Но вернемся в военные годы. Следующим важным этапом стал 1943 год, когда закончилась работа, считавшаяся учебой. Ребят 1924 года рождения и старше призвали в армию, а моим ровесникам присвоили рабочие разряды и перевели на завод. Стал я работать токарем 5-го разряда в ремонтно-механическом цехе. И попал в совершенно уникальный коллектив мастеров-универсалов эвакуированного из Москвы 22-го завода. Слесари, токари, фрезеровщики, шлифовщики – каждый из них в своей специальности умел буквально все. И это было необходимо. Никогда ведь не знаешь заранее, в каком станке, какая деталь выйдет из строя. Каждый день – новое задание, и каждая новая работа не похожа на предыдущую. Именно поэтому в РМЦ и работали мастера наивысшей квалификации. Они были намного старше нас, выпускников ремесленного училища, и стали для нас настоящими наставниками – не по форме, а по жизни. Сами все умели и нас учили, что любую порученную работу надо делать не только в заданный срок, но и с высочайшим качеством. У московских рабочих была какая-то особенная “изюминка”, особенная гордость тем делом, которое они делали. И нас они этой гордостью заражали. Порядочность, добросовестность, доброе отношение к людям – все это вкладывалось ими в наши души, сердца и умы, как сейчас закладываются программы в компьютеры. Это – навсегда, на всю жизнь. Вот так и моя жизнь оказалась этими людьми как бы запрограммирована.


После войны

В 1945 году мне доверили руководить комсомольско-молодежной фронтовой бригадой. Несмотря на такое боевое название, к концу войны бригада в основном уже выполняла вполне мирные заказы – делала запчасти для тракторной техники. Победа уже чувствовалась. А с ее приходом встал вопрос и о том, как жить дальше. Брат все время подталкивал меня учиться, да я и сам хотел этого. И в 1945 году поступил в авиационный техникум. Он, конечно, тоже был создан для подготовки кадров казанских авиазаводов. По окончании техникума в 1949 году я попал уже на 16-й моторостроительный завод контрольным мастером на один из самых ответственных участков – производства регуляторов оборотов. Для простоты понимания тех, кто знаком с автомобильным двигателем, скажу, что это аналог карбюратора, только еще и учитывающий давление забортного воздуха. Устройство очень сложное и крайне важное.

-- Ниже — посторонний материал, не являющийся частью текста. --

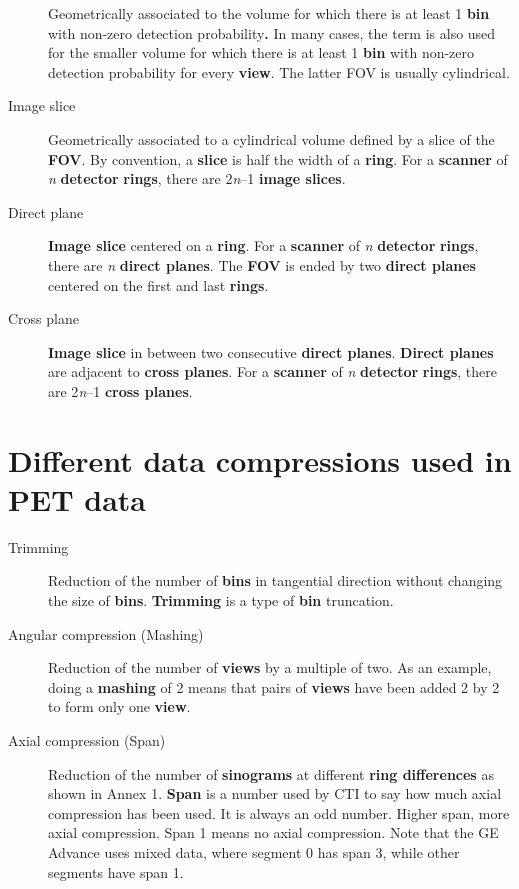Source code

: \documentclass{article}
\begin{document}
\begin{description}
Geometrically associated to the volume for which there is at 
least 1 \textbf{bin} with non-zero detection probability\textbf{.} In many 
cases, the term is also used for the smaller volume for which 
there is at least 1 \textbf{bin} with non-zero detection probability 
for every \textbf{view}. The latter FOV is usually cylindrical.
\item[Image slice] 
Geometrically associated to a cylindrical volume defined by 
a slice of the \textbf{FOV}. By convention, a \textbf{slice} is half the 
width of a \textbf{ring}. For a \textbf{scanner} of \textit{n} \textbf{detector} \textbf{rings}, 
there are 2\textit{n}--1 \textbf{image slices}.
\item[Direct plane] 
\textbf{Image slice} centered on a \textbf{ring}. For a \textbf{scanner} of \textit{n} \textbf{detector} \textbf{rings}, 
there are \textit{n} \textbf{direct planes}. The \textbf{FOV} is ended by two \textbf{direct 
planes} centered on the first and last \textbf{rings}.
\item[Cross plane] 
\textbf{Image slice} in between two consecutive \textbf{direct planes}. \textbf{Direct 
planes} are adjacent to \textbf{cross planes}. For a \textbf{scanner} of \textit{n} \textbf{detector} \textbf{rings}, 
there are 2\textit{n}--1 \textbf{cross planes}.
\end{description}

\section*{Different data compressions used in PET data}
\begin{description}
\item[Trimming] 
Reduction of the number of \textbf{bins} in tangential direction without 
changing the size of \textbf{bins}. \textbf{Trimming} is a type of \textbf{bin} 
truncation.
\item[Angular compression (Mashing)] 
Reduction of the number of \textbf{views} by a multiple of two. As 
an example, doing a \textbf{mashing} of 2 means that pairs of \textbf{views} 
have been added 2 by 2 to form only one \textbf{view}.
\item[Axial compression (Span)] 
Reduction of the number of \textbf{sinograms} at different \textbf{ring 
differences} as shown in Annex 1. \textbf{Span} is a number used by 
CTI to say how much axial compression has been used. It is always 
an odd number. Higher span, more axial compression. Span 1 means 
no axial compression. Note that the GE Advance uses mixed data, 
where segment 0 has span 3, while other segments have span 1.
\end{description}
\end{document}
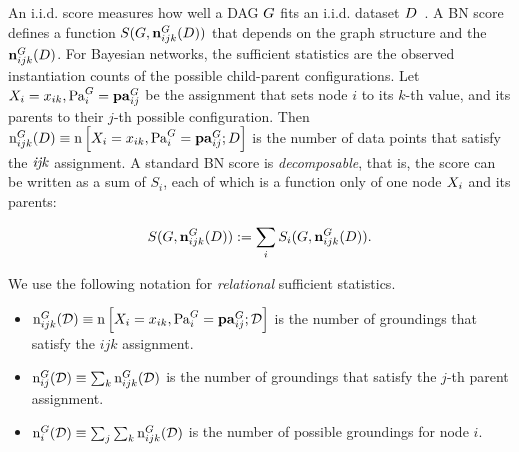 \documentclass{article}
\begin{document}
%
%
An i.i.d. score %
measures how well a DAG $G$ fits an i.i.d. dataset $D$~\cite{Chickering2002}. %
A BN score defines a function $S(G,\boldsymbol{\mathrm{n}}^{G}_{ijk}(D))$ that depends on the graph structure 
 and the  $\boldsymbol{\mathrm{n}}^{G}_{ijk}(D)$. For Bayesian networks, the sufficient statistics are the observed instantiation counts of the possible child-parent configurations. %
Let $X_{i} = x_{ik},\mathrm{Pa}_{i}^{G}=\mathbf{pa}_{ij}^{G}$ be the assignment that sets node $i$ to its $k$-th value, and its parents to their $j$-th possible configuration. Then $\mathrm{n}^{G}_{ijk}(D) \equiv \mathrm{n}\left[X_{i} = x_{ik},\mathrm{Pa}_{i}^{G}=\mathbf{pa}_{ij}^{G};D\right]$ is the number of data points that satisfy the $\it{ijk}$ assignment. A standard BN score is {\em decomposable}, that is, the score  can be written as a sum of  $S_{i}$, each of which is a function only of one node $X_{i}$ and its parents:

\begin{equation} \label{eq:decomposable}
S(G,\boldsymbol{\mathrm{n}}^{G}_{ijk}(D)) := \sum_{i} S_{i}(G,\boldsymbol{\mathrm{n}}^{G}_{ijk}(D)).
\end{equation}
 

We use the following notation for {\em relational} sufficient statistics.

\begin{itemize}
\item $\mathrm{n}^{G}_{ijk}(\mathcal{D}) \equiv \mathrm{n}\left[X_{i} = x_{ik},\mathrm{Pa}_{i}^{G}=\mathbf{pa}_{ij}^{G};\mathcal{D}\right]$ is the number of groundings that satisfy the $ijk$ assignment.
\item $\mathrm{n}^{G}_{ij}(\mathcal{D}) \equiv \sum_{k} \mathrm{n}^{G}_{ijk}(\mathcal{D})$ is the number of groundings that satisfy the $j$-th parent assignment.
\item $\mathrm{n}^{G}_{i}(\mathcal{D}) \equiv \sum_{j}\sum_{k} \mathrm{n}^{G}_{ijk}(\mathcal{D})$ is the number of possible groundings for node $i$.
\end{itemize}
\end{document}
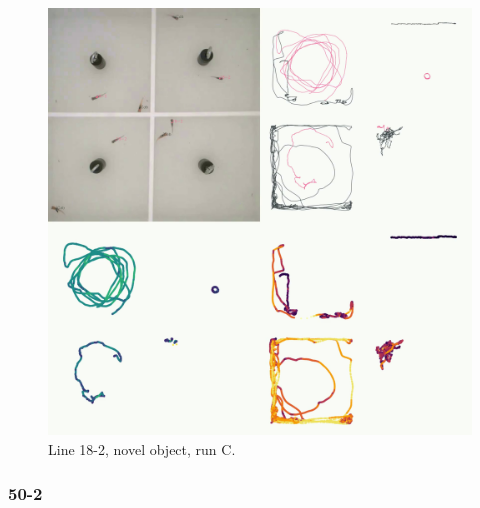 \documentclass[
]{book}
\begin{document}
\begin{figure}
\includegraphics[width=1\linewidth]{figs/mikk_behaviour/four_panel_plots/novel_object_20191119_1459_18-2_R_C_300} \caption{Line 18-2, novel object, run C.}\label{fig:4p-18-2-no-C}
\end{figure}

\hypertarget{section-9}{%
\subsubsection{50-2}\label{section-9}}
\end{document}
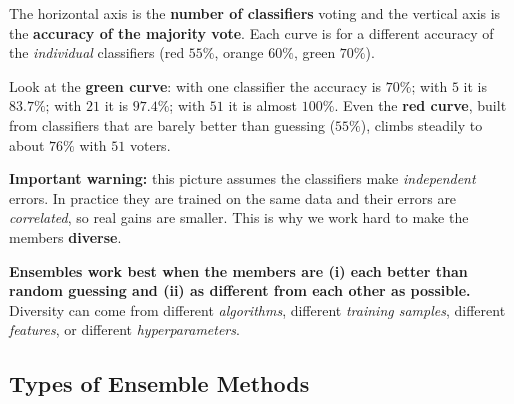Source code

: \begin{explain}
The horizontal axis is the \textbf{number of classifiers} voting and the vertical axis is the \textbf{accuracy of the majority vote}. Each curve is for a different accuracy of the \emph{individual} classifiers (red $55\%$, orange $60\%$, green $70\%$).

\medskip
Look at the \textbf{green curve}: with one classifier the accuracy is $70\%$; with $5$ it is $83.7\%$; with $21$ it is $97.4\%$; with $51$ it is almost $100\%$. Even the \textbf{red curve}, built from classifiers that are barely better than guessing ($55\%$), climbs steadily to about $76\%$ with $51$ voters.

\medskip
\textbf{Important warning:} this picture assumes the classifiers make \emph{independent} errors. In practice they are trained on the same data and their errors are \emph{correlated}, so real gains are smaller. This is why we work hard to make the members \textbf{diverse}.
\end{explain}

\begin{keyidea}
\textbf{Ensembles work best when the members are (i) each better than random guessing and (ii) as different from each other as possible.} Diversity can come from different \emph{algorithms}, different \emph{training samples}, different \emph{features}, or different \emph{hyperparameters}.
\end{keyidea}

\subsection{Types of Ensemble Methods}

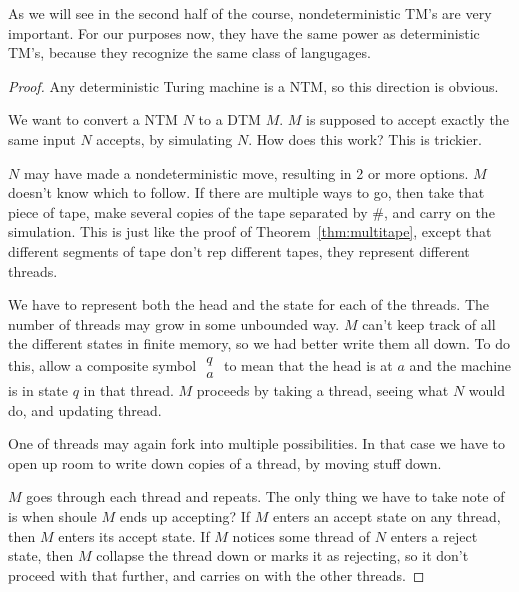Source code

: As we will see in the second half of the course, nondeterministic TM's are very important. For our purposes now, they have the same power as deterministic TM's, because they recognize the same class of langugages.
\begin{proof}
Any deterministic Turing machine is a NTM, so this direction is  obvious.

We want to convert a NTM $N$ to a DTM $M$. $M$ is supposed to accept exactly the same input $N$ accepts, by simulating $N$. How does this work? This is trickier. 

$N$ may have made a nondeterministic move, resulting in  2 or more options. $M$ doesn't know which to follow. If there are multiple ways to go, then take that piece of tape, make several copies of the tape separated by $\#$, and carry on the simulation. %
This is just like the proof of Theorem~\ref{thm:multitape}, except that different segments of tape don't rep different tapes, they represent different threads.

We have to represent both the head and the state for each of the threads. The number of threads may grow in some unbounded way. $M$ can't keep track of all the different states in finite memory, so we had better write them all down. 
To do this, allow a composite symbol $\begin{matrix}q\\a\end{matrix}$ to mean that the head is at $a$ and the machine is in state $q$ in that thread.  
$M$ proceeds by taking a thread, seeing what $N$ would do, and updating thread. 

One of threads may again fork into multiple possibilities. In that case we have to open up room to write down copies of a thread, by moving stuff down. %

$M$ goes through each thread and repeats. The only thing we have to take note of is when shoule $M$ ends up accepting? If $M$ enters an accept state on any thread, then $M$ enters its accept state. If $M$ notices some thread of $N$ enters a reject state, then $M$ collapse the thread down or marks it as rejecting, so it don't proceed with that further, and carries on with the other threads.
\end{proof}


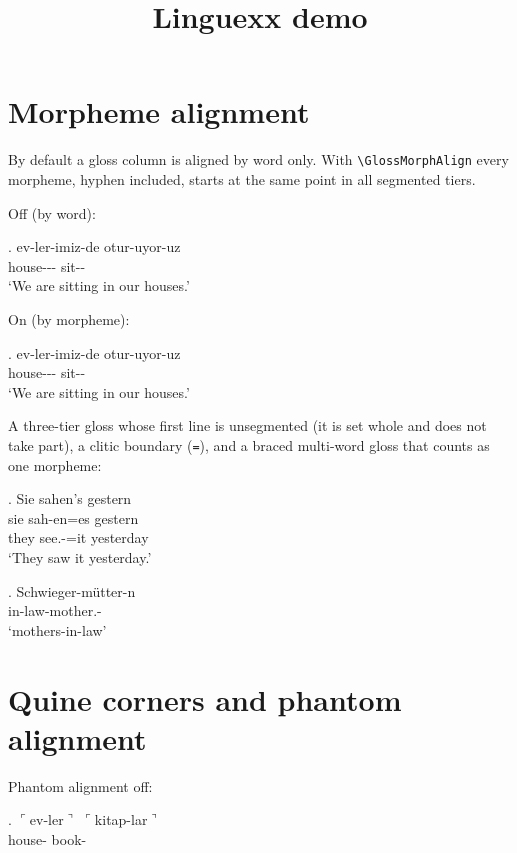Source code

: \documentclass[11pt]{article}
\title{Linguexx demo}
\date{}
\newcommand{\qq}{\ensuremath{\ulcorner}}
\newcommand{\qqr}{\ensuremath{\urcorner}}
\begin{document}
\maketitle

\section{Morpheme alignment}

By default a gloss column is aligned by word only. With
\verb|\GlossMorphAlign| every morpheme, hyphen included, starts at the same
point in all segmented tiers.

\noindent Off (by word):

\ex. \gll ev-ler-imiz-de otur-uyor-uz \\
          house--- sit-- \\
\glt `We are sitting in our houses.'

\noindent On (by morpheme):

{\GlossMorphAlign
\ex. \gll ev-ler-imiz-de otur-uyor-uz \\
          house--- sit-- \\
\glt `We are sitting in our houses.'

}

\noindent A three-tier gloss whose first line is unsegmented (it is set
whole and does not take part), a clitic boundary (\texttt{=}), and a braced
multi-word gloss that counts as one morpheme:

{\GlossMorphAlign
\ex. \glll Sie sahen's gestern \\
           sie sah-en=es gestern \\
           they see.-={it} yesterday \\
\glt `They saw it yesterday.'

\ex. \gll Schwieger-mütter-n \\
          {in-law}-mother.- \\
\glt `mothers-in-law'

}

\section{Quine corners and phantom alignment}


\noindent Phantom alignment off:

\ex. \gll \qq{}ev-ler\qqr{} \qq{}kitap-lar\qqr{} \\
          house- book- \\
\end{document}
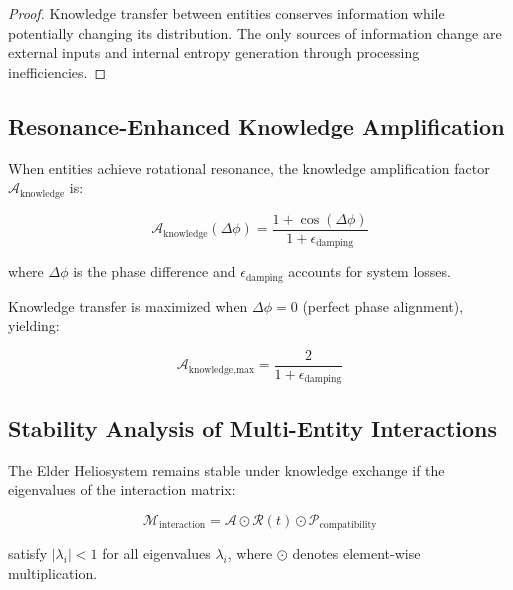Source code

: \begin{proof}
Knowledge transfer between entities conserves information while potentially changing its distribution. The only sources of information change are external inputs and internal entropy generation through processing inefficiencies.
\end{proof}

\subsection{Resonance-Enhanced Knowledge Amplification}

\begin{definition}
When entities achieve rotational resonance, the knowledge amplification factor $\mathcal{A}_{\text{knowledge}}$ is:

\begin{equation}
\mathcal{A}_{\text{knowledge}}(\Delta\phi) = \frac{1 + \cos(\Delta\phi)}{1 + \epsilon_{\text{damping}}}
\end{equation}

where $\Delta\phi$ is the phase difference and $\epsilon_{\text{damping}}$ accounts for system losses.
\end{definition}

\begin{corollary}
Knowledge transfer is maximized when $\Delta\phi = 0$ (perfect phase alignment), yielding:

\begin{equation}
\mathcal{A}_{\text{knowledge,max}} = \frac{2}{1 + \epsilon_{\text{damping}}}
\end{equation}
\end{corollary}

\subsection{Stability Analysis of Multi-Entity Interactions}

\begin{theorem}
The Elder Heliosystem remains stable under knowledge exchange if the eigenvalues of the interaction matrix:

\begin{equation}
\mathcal{M}_{\text{interaction}} = \mathcal{A} \odot \mathcal{R}(t) \odot \mathcal{P}_{\text{compatibility}}
\end{equation}

satisfy $|\lambda_i| < 1$ for all eigenvalues $\lambda_i$, where $\odot$ denotes element-wise multiplication.
\end{theorem}

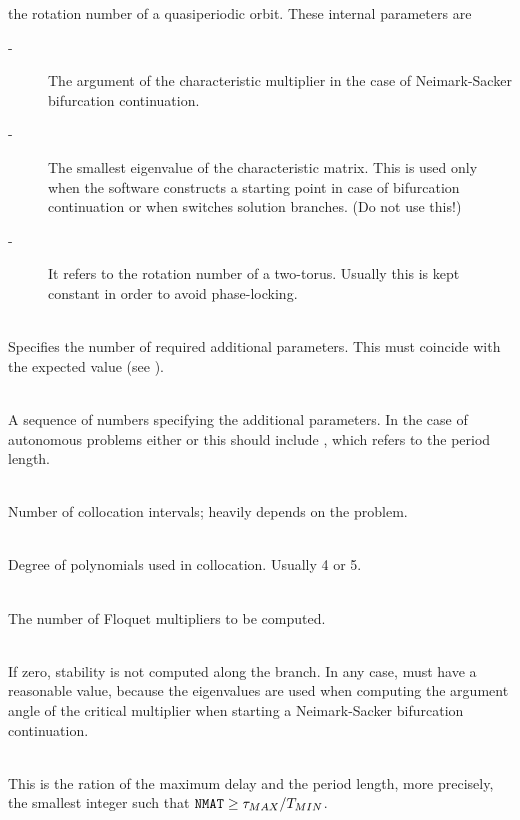 \documentclass[10pt,a4paper]{ddedoc}
\begin{document}
\begin{description}
the rotation number of a quasiperiodic orbit.
These  internal parameters are
\begin{description}
\item[ -] The argument of the characteristic multiplier in the case of Neimark-Sacker bifurcation continuation. 
\item[ -] The smallest eigenvalue of the characteristic matrix. This is used only when the software constructs a starting point in case of bifurcation continuation or when switches solution branches. (Do not use this!)
\item[ -] It refers to the rotation number of a two-torus. Usually this is kept constant in order to avoid phase-locking.
\end{description}
%
\item[\funp{NPARX}] ~\\
Specifies the number of required additional parameters. This must coincide with the expected value (see ).
%
\item[\funp{PARX}] ~\\
A sequence of numbers specifying the additional parameters. In
the case of autonomous problems either  or this should include , which refers to the period length.
%
\item[\funp{NINT}] ~\\
Number of collocation intervals; heavily depends on the problem.
%
\item[\funp{NDEG}] ~\\
Degree of polynomials used in collocation. Usually 4 or 5.
%
\item[\funp{NMUL}] ~\\
The number of Floquet multipliers to be computed.
%
\item[\funp{STAB}] ~\\
If zero, stability is not computed along the branch. In any case,  must have a reasonable value, because the eigenvalues are used when computing the argument angle of the critical multiplier when starting a Neimark-Sacker bifurcation continuation.
%
\item[\funp{NMAT}] ~\\
This is the ration of the maximum delay and the period length, more precisely, the smallest integer such that ${\tt NMAT} \ge \tau_{MAX}/T_{MIN}$.

\end{description}
\end{document}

Следующим за мной контролером был военный представитель. Уровень ответственности можно оценить хотя бы по тому факту, что в наш цех каждое утро заходил главный диспетчер завода и нередкими посетителями были как главный инженер, так и сам директор. Отношения с военной приемкой были очень доверительными, но бескомпромиссными. Если уж случались недоработки, то “проехать на халяву” было в принципе невозможно.


В 1953 году мне снова повезло. Был объявлен набор на ускоренный курс в Казанский авиационный институт тех, кто окончил авиационный техникум и проработал на заводе не менее трех лет. Сдав все полагающиеся экзамены, я поступил на второй факультет – по двигателям, поскольку уже имел соответствующий опыт практической работы. Набралось нас таких на три группы из многих городов страны, казанских оказалось человек двадцать. А среди преподавателей были и наши заводские руководители, в частности, главный механик 22-го завода Николай Данилович Кочетков, и совсем молодые ученые, такие как Валентин Александрович Костерин. Последний и сейчас еще преподает. Он и был-то всего годом старше нас. Встречаюсь с ним иногда и слышу, что с нашим потоком проблем практически не было. Чтобы кто-то опоздал или не пришел на занятия, не сдал зачет – все это из современной жизни. Тогда отношение к учебе было такое же, как к работе. Все мы уже были взрослыми, женатыми, серьезными людьми и для преподавателей – как бы своими. Никакого баловства. Да и жизнь к этому не располагала. Стипендия тогда была 300 рублей, а завод платил еще 1200. Полторы тысячи в те времена – не жирно, но можно было жить. Однако при простом условии – успевать в институте. Словом, было все: и моральные стимулы, и материальные.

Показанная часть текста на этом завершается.